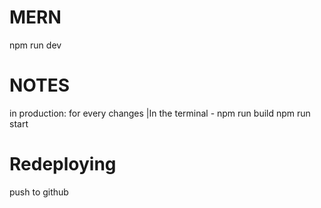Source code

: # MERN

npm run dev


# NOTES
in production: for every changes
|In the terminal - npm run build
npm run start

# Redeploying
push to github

-=-=-=-=-

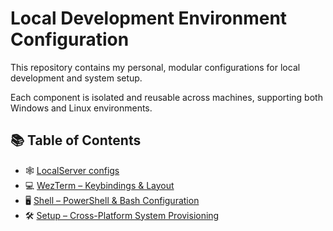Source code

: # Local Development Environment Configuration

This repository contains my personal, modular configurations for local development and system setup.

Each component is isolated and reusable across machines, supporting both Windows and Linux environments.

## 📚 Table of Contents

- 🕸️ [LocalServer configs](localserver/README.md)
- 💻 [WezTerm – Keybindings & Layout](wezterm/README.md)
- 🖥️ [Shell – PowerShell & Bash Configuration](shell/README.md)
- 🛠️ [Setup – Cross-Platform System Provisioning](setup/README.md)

-=-=-=-=-

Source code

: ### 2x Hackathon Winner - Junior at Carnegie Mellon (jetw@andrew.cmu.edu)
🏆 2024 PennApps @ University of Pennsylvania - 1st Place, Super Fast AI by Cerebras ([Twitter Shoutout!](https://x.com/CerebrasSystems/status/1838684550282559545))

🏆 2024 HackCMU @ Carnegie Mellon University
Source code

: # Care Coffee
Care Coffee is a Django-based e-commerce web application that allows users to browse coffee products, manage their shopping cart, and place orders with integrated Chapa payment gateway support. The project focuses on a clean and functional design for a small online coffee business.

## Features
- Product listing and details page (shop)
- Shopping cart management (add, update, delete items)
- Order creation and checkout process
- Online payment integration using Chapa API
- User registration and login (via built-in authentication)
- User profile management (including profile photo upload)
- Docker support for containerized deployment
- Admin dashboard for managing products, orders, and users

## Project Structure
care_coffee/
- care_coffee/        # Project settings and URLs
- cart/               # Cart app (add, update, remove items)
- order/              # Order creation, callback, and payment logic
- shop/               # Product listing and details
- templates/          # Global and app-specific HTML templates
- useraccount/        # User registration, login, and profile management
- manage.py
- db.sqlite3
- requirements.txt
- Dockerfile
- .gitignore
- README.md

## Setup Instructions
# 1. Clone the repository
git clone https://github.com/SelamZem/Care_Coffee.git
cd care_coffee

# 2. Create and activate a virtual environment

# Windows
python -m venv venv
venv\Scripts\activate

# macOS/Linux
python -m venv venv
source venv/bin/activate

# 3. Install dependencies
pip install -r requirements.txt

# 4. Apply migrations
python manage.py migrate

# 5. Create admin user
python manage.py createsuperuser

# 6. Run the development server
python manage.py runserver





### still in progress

-=-=-=-=-

## TASK STATEMENT
Only the lines above from the line containing "# 5. Create admin user" through the line containing "### still in progress" should be retyped, exactly and with both ends included.

## WORKED SOLUTION
# 5. Create admin user
python manage.py createsuperuser

# 6. Run the development server
python manage.py runserver





### still in progress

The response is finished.